Shishir Sinha New Delhi | Updated on July 30, 2021

Successive governments have hesitated to change the ‘VT’ registration as it is a complicated and expensive process

After 75 years of independence, there is one colonial legacy that continues to fly high over the Indian skies: civilian aircrafts registered in India continue to carry the prefix ‘VT’, standing for Viceroy’s Territory. The Central government is hesitant to change the registration as it is a complicated and expensive process for airlines.

One can find the codes ‘VT AAA’ or ‘VT ZZZ’ painted on the aircraft just like the registration number of a vehicle. There have been demands for a very long time to change the code as it is a vestige of colonial regime, but successive governments do not find it easy to do so.

“If we change the VT call sign then all documents have to be reissued, the aircraft will have to be repainted and cannot fly till all markings are changed. Aircraft will remain grounded during the whole process. It will also have a big financial implication on the airlines,” VK Singh, Minister of State for Civil Aviation, said in a written reply in Lok Sabha on Thursday.

He further informed that International Telecommunication Union (ITU) has allotted three series of call signs to India — ATA-AWZ, VTA-VWZ and 8TA-8YZ. As per the provisions of Annex 7 of the Chicago Convention India had the options to choose its call sign from above three series for Indian registered aircraft.

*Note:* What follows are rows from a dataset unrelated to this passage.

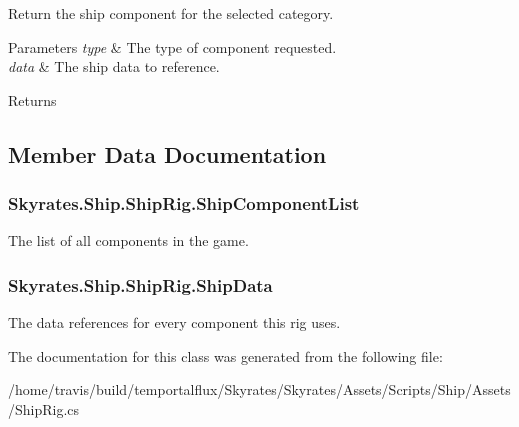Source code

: Return the ship component for the selected category. 


\begin{DoxyParams}{Parameters}
{\em type} & The type of component requested.\\
\hline
{\em data} & The ship data to reference.\\
\hline
\end{DoxyParams}
\begin{DoxyReturn}{Returns}

\end{DoxyReturn}


\subsection{Member Data Documentation}
\hypertarget{class_skyrates_1_1_ship_1_1_ship_rig_a891e9240a636faa382da8de83bb9c929}{
\subsubsection[{Ship\-Component\-List}]{ Skyrates.\-Ship.\-Ship\-Rig.\-Ship\-Component\-List}}\label{class_skyrates_1_1_ship_1_1_ship_rig_a891e9240a636faa382da8de83bb9c929}


The list of all components in the game. 

\hypertarget{class_skyrates_1_1_ship_1_1_ship_rig_acfe3ff90421576ede8e7ca417783130b}{
\subsubsection[{Ship\-Data}]{ Skyrates.\-Ship.\-Ship\-Rig.\-Ship\-Data}}\label{class_skyrates_1_1_ship_1_1_ship_rig_acfe3ff90421576ede8e7ca417783130b}


The data references for every component this rig uses. 



The documentation for this class was generated from the following file\-:\begin{DoxyCompactItemize}
\item 
/home/travis/build/temportalflux/\-Skyrates/\-Skyrates/\-Assets/\-Scripts/\-Ship/\-Assets/Ship\-Rig.\-cs\end{DoxyCompactItemize}
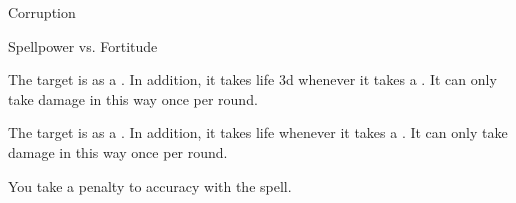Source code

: \newpage
\begin{spellsection}{Corruption}

\begin{spellheader}
\end{spellheader}

\begin{spellcontent}

\begin{spelltargetinginfo}




\end{spelltargetinginfo}


\begin{spelleffects}




\begin{spellattack}{Spellpower vs. Fortitude}


\spellsuccess
The target is  as a .
In addition, it takes life  \minus3d whenever it takes a .
It can only take damage in this way once per round.



\spellcritical
The target is  as a .
In addition, it takes life  whenever it takes a .
It can only take damage in this way once per round.



\end{spellattack}





\end{spelleffects}

\end{spellcontent}
\begin{spellfooter}


\end{spellfooter}
\begin{spellsubcontent}


\begin{spellcantrip}

You take a  penalty to accuracy with the spell.

\end{spellcantrip}


\end{spellsubcontent}
\end{spellsection}


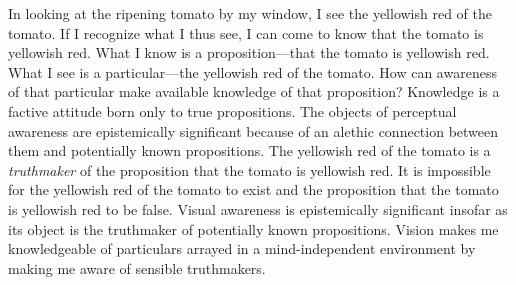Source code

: \documentclass[12pt]{article}
\begin{document}
In looking at the ripening tomato by my window, I see the yellowish red of the tomato. If I recognize what I thus see, I can come to know that the tomato is yellowish red. What I know is a proposition---that the tomato is yellowish red. What I see is a particular---the yellowish red of the tomato. How can awareness of that particular make available knowledge of that proposition? Knowledge is a factive attitude born only to true propositions. The objects of perceptual awareness are epistemically significant because of an alethic connection between them and potentially known propositions. The yellowish red of the tomato is a \emph{truthmaker} of the proposition that the tomato is yellowish red. It is impossible for the yellowish red of the tomato to exist and the proposition that the tomato is yellowish red to be false. %
Visual awareness is epistemically significant insofar as its object is the truthmaker of potentially known propositions. Vision makes me knowledgeable of particulars arrayed in a mind-independent environment by making me aware of sensible truthmakers.
\end{document}
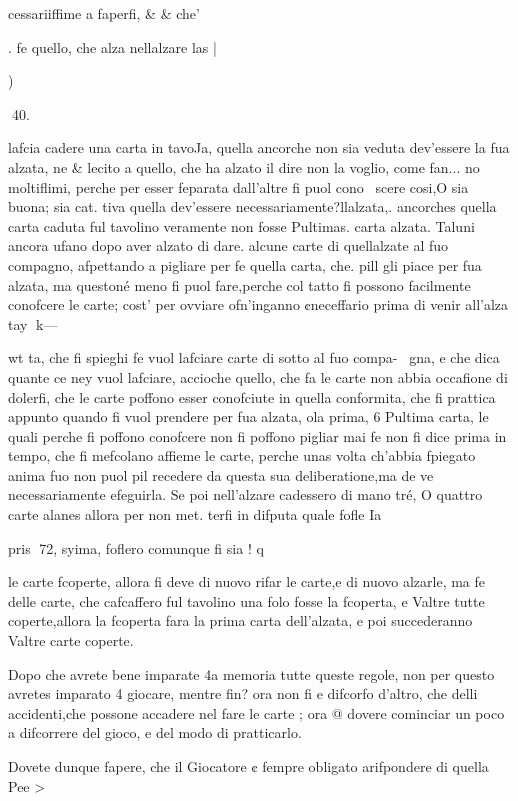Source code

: \documentclass[11pt,a6paper]{article}
\begin{document}
 

cessariiffime a faperfi, & & che’

. fe quello, che alza nellalzare
las |

)

 
40.

lafcia cadere una carta in tavoJa, quella ancorche non sia veduta dev’essere la fua alzata, ne
& lecito a quello, che ha alzato
il dire non la voglio, come fan...
no moltiflimi, perche per esser
feparata dall’altre fi puol cono~
scere cosi,O sia buona; sia cat.
tiva quella dev’essere necessariamente?llalzata,. ancorches
quella carta caduta ful tavolino
veramente non fosse Pultimas.
carta alzata. Taluni ancora
ufano dopo aver alzato di dare.
alcune carte di quellalzate al
fuo compagno, afpettando a pigliare per fe quella carta, che.
pill gli piace per fua alzata, ma
questoné meno fi puol fare,perche col tatto fi possono facilmente conofcere le carte; cost’
per ovviare ofn’inganno ¢neceffario prima di venir all’alza
tay
k—

wt
ta, che fi spieghi fe vuol lafciare carte di sotto al fuo compa-~
gna, e che dica quante ce ney
vuol lafciare, accioche quello,
che fa le carte non abbia occafione di dolerfi, che le carte
poffono esser conofciute in quella conformita, che fi prattica
appunto quando fi vuol prendere per fua alzata, ola prima, 6
Pultima carta, le quali perche fi
poffono conofcere non fi poffono pigliar mai fe non fi dice prima in tempo, che fi mefcolano
affieme le carte, perche unas
volta ch’abbia fpiegato anima
fuo non puol pil recedere da
questa sua deliberatione,ma de
ve necessariamente efeguirla.
Se poi nell’alzare cadessero
di mano tré, O quattro carte
alanes allora per non met.
terfi in difputa quale fofle Ia

pris
72,
syima, foflero comunque fi sia
! q

le carte fcoperte, allora fi deve
di nuovo rifar le carte,e di nuovo alzarle, ma fe delle carte,
che cafcaffero ful tavolino una
folo fosse la fcoperta, e Valtre
tutte coperte,allora la fcoperta
fara la prima carta dell’alzata,
e poi succederanno Valtre carte
coperte.

Dopo che avrete bene imparate 4a memoria tutte queste regole, non per questo avretes
imparato 4 giocare, mentre fin?
ora non fi e difcorfo d’altro,
che delli accidenti,che possone
accadere nel fare le carte ; ora
@ dovere cominciar un poco a
difcorrere del gioco, e del modo di pratticarlo.

Dovete dunque fapere, che
il Giocatore ¢ fempre obligato
arifpondere di quella Pee >
\end{document}
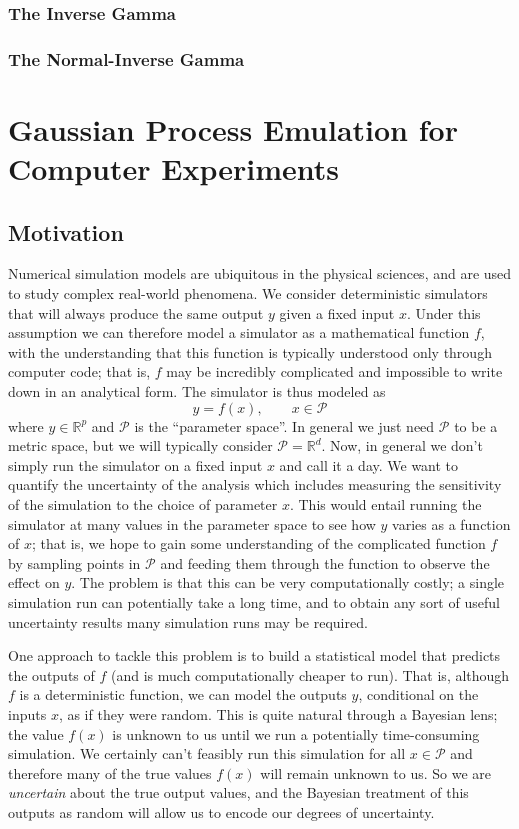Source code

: \documentclass[12pt]{article}
\newcommand{\R}{\mathcal{R}}
\def\R{\mathbb{R}}
\begin{document}
\subsubsection{The Inverse Gamma}

\subsubsection{The Normal-Inverse Gamma}


\section{Gaussian Process Emulation for Computer Experiments}

\subsection{Motivation}
Numerical simulation models are ubiquitous in the physical sciences, and are used to study complex real-world phenomena. We consider 
deterministic simulators that will always produce the same output $y$ given a fixed input $x$. Under this assumption we can therefore model 
a simulator as a mathematical function $f$, with the understanding that this function is typically understood only through computer code; that is, 
$f$ may be incredibly complicated and impossible to write down in an analytical form. The simulator is thus modeled as 
\[y = f(x), \qquad x \in \mathcal{P}\]
where $y \in \R^p$ and $\mathcal{P}$ is the ``parameter space''. In general we just need $\mathcal{P}$ to be a metric space, but we will typically 
consider $\mathcal{P} = \R^d$. Now, in general we don't simply run the simulator on a fixed input $x$ and call it a day. We want to quantify the uncertainty 
of the analysis which includes measuring the sensitivity of the simulation to the choice of parameter $x$. This would entail running the simulator at many 
values in the parameter space to see how $y$ varies as a function of $x$; that is, we hope to gain some understanding of the complicated function $f$ by 
sampling points in $\mathcal{P}$ and feeding them through the function to observe the effect on $y$. The problem is that this can be very computationally costly; 
a single simulation run can potentially take a long time, and to obtain any sort of useful uncertainty results many simulation runs may be required. 

One approach to tackle this problem is to build a statistical model that predicts the outputs of $f$ (and is much computationally cheaper to run). That is, although $f$ 
is a deterministic function, we can model the outputs $y$, conditional on the inputs $x$, as if they were random. This is quite natural through a Bayesian lens; the value 
$f(x)$ is unknown to us until we run a potentially time-consuming simulation. We certainly can't feasibly run this simulation for all $x \in \mathcal{P}$ and therefore many 
of the true values $f(x)$ will remain unknown to us. So we are \textit{uncertain} about the true output values, and the Bayesian treatment of this outputs as random will
allow us to encode our degrees of uncertainty. 
\end{document}
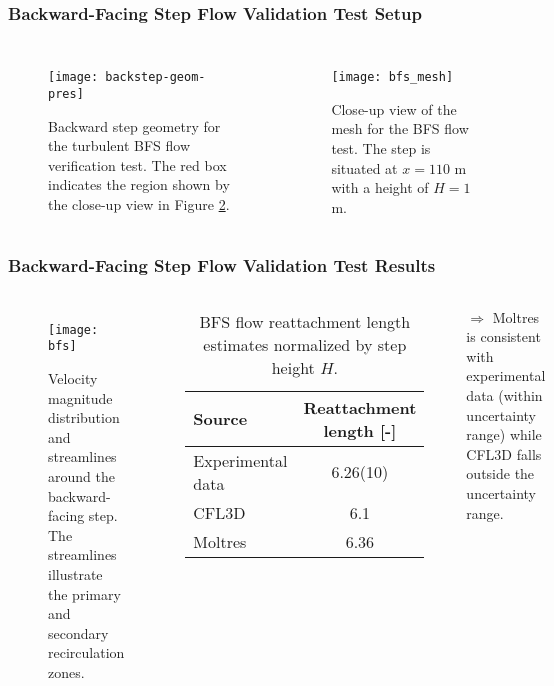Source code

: \begin{frame}
  \frametitle{Backward-Facing Step Flow Validation Test Setup}
  \begin{columns}
    \column{5.5cm}
    \begin{figure}[h]
      \centering
      \texttt{[image: backstep-geom-pres]}
      \caption{Backward step geometry for the turbulent BFS flow verification test. The red box indicates
      the region shown by the close-up view in Figure \ref{fig:bfs-mesh}.}
      \label{fig:backstep-geom}
    \end{figure}
    \column{5.5cm}
    \begin{figure}[h]
      \centering
      \texttt{[image: bfs\_mesh]}
      \caption{Close-up view of the mesh for the BFS flow test. The step is situated at $x=110$ m
      with a height of $H=1$ m.}
      \label{fig:bfs-mesh}
    \end{figure}
  \end{columns}
\end{frame}

\begin{frame}
  \frametitle{Backward-Facing Step Flow Validation Test Results}
  \begin{columns}
    \column{5.5cm}
    \begin{figure}[htb!]
      \centering
      \texttt{[image: bfs]}
      \caption{Velocity magnitude distribution and streamlines around the backward-facing step. The
      streamlines illustrate the primary and secondary recirculation zones.}
      \label{fig:bfs}
    \end{figure}
    \column{5.5cm}
    \begin{table}[htb]
      \centering
      \scriptsize
      \caption{BFS flow reattachment length estimates normalized by step height $H$.}
      \begin{tabular}{l S[table-format=1.2(2)]}
        \toprule
        Source & {Reattachment length [-]} \\
        \midrule
        Experimental data & 6.26(10) \\
        CFL3D & 6.1 \\
        Moltres & 6.36 \\
        \bottomrule
      \end{tabular}
      \label{table:bfs-reattach}
    \end{table}
    \vspace{.1cm}

    $\Rightarrow$ Moltres is consistent with experimental data (within uncertainty range) while CFL3D
    falls outside the uncertainty range.
  \end{columns}
\end{frame}

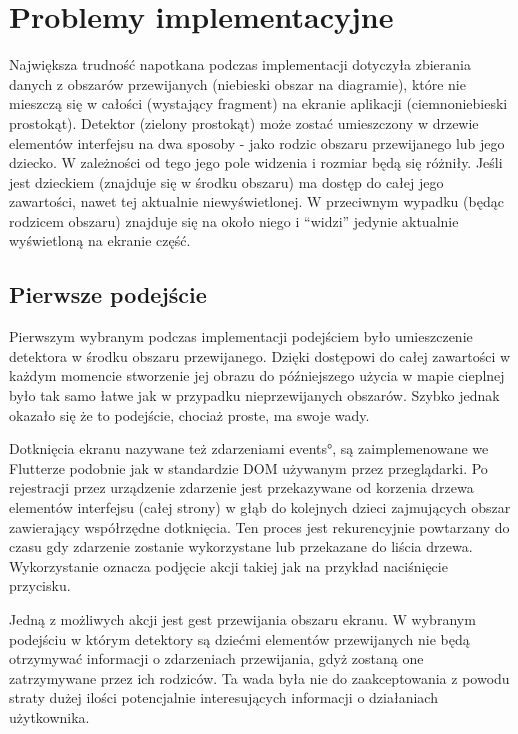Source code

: \section{Problemy implementacyjne}
Największa trudność napotkana podczas implementacji dotyczyła zbierania danych z obszarów przewijanych (niebieski obszar na diagramie), które nie mieszczą się w całości (wystający fragment) na ekranie aplikacji (ciemnoniebieski prostokąt). Detektor (zielony prostokąt) może zostać umieszczony w drzewie elementów interfejsu na dwa sposoby - jako rodzic obszaru przewijanego lub jego dziecko. W zależności od tego jego pole widzenia i rozmiar będą się różniły. Jeśli jest dzieckiem (znajduje się w środku obszaru) ma dostęp do całej jego zawartości, nawet tej aktualnie niewyświetlonej. W przeciwnym wypadku (będąc rodzicem obszaru) znajduje się na około niego i ``widzi'' jedynie aktualnie wyświetloną na ekranie część.


\subsection{Pierwsze podejście}
Pierwszym wybranym podczas implementacji podejściem było umieszczenie detektora w środku obszaru przewijanego. Dzięki dostępowi do całej zawartości w każdym momencie stworzenie jej obrazu do późniejszego użycia w mapie cieplnej było tak samo łatwe jak w przypadku nieprzewijanych obszarów. Szybko jednak okazało się że to podejście, chociaż proste, ma swoje wady.

Dotknięcia ekranu nazywane też zdarzeniami \ang{events}, są zaimplemenowane we Flutterze podobnie jak w standardzie DOM używanym przez przeglądarki. Po rejestracji przez urządzenie zdarzenie jest przekazywane od korzenia drzewa elementów interfejsu (całej strony) w głąb do kolejnych dzieci zajmujących obszar zawierający współrzędne dotknięcia. Ten proces jest rekurencyjnie powtarzany do czasu gdy zdarzenie zostanie wykorzystane lub przekazane do liścia drzewa. Wykorzystanie oznacza podjęcie akcji takiej jak na przykład naciśnięcie przycisku.

Jedną z możliwych akcji jest gest przewijania obszaru ekranu. W wybranym podejściu w którym detektory są dziećmi elementów przewijanych nie będą otrzymywać informacji o zdarzeniach przewijania, gdyż zostaną one zatrzymywane przez ich rodziców. Ta wada była nie do zaakceptowania z powodu straty dużej ilości potencjalnie interesujących informacji o działaniach użytkownika.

The call sign ‘VT’ was assigned to India during International Radiotelegraph Convention of Washington signed at Washington on November 27, 1927. Like India, every country has one-or-two-character alphanumeric code for identity of aircraft. Like US has ‘N’, UK has ‘G’, UAE has ‘A6’, Singapore has ‘9V’ and so on. According to the World Factbook placed in the website of, these codes indicate the nationality of civilian aircraft. Article 20 of the Convention on International Civil Aviation (Chicago Convention), signed in 1944, requires that all aircraft engaged in international air navigation bear appropriate nationality marks. The aircraft registration number consists of two parts: a prefix consisting of a one- or two-character alphanumeric code indicating nationality and a registration suffix of one to five characters for the specific aircraft. The prefix codes are based upon radio call-signs allocated by ITU to each country. Since 1947, the International Civil Aviation Organization (ICAO) has been managing code standards and their allocation.

Earlier, colonies under the British rule had aircraft code starting with V as then British government has set that. However, later many countries such as Sri Lanka (4R) or even Nepal (9N).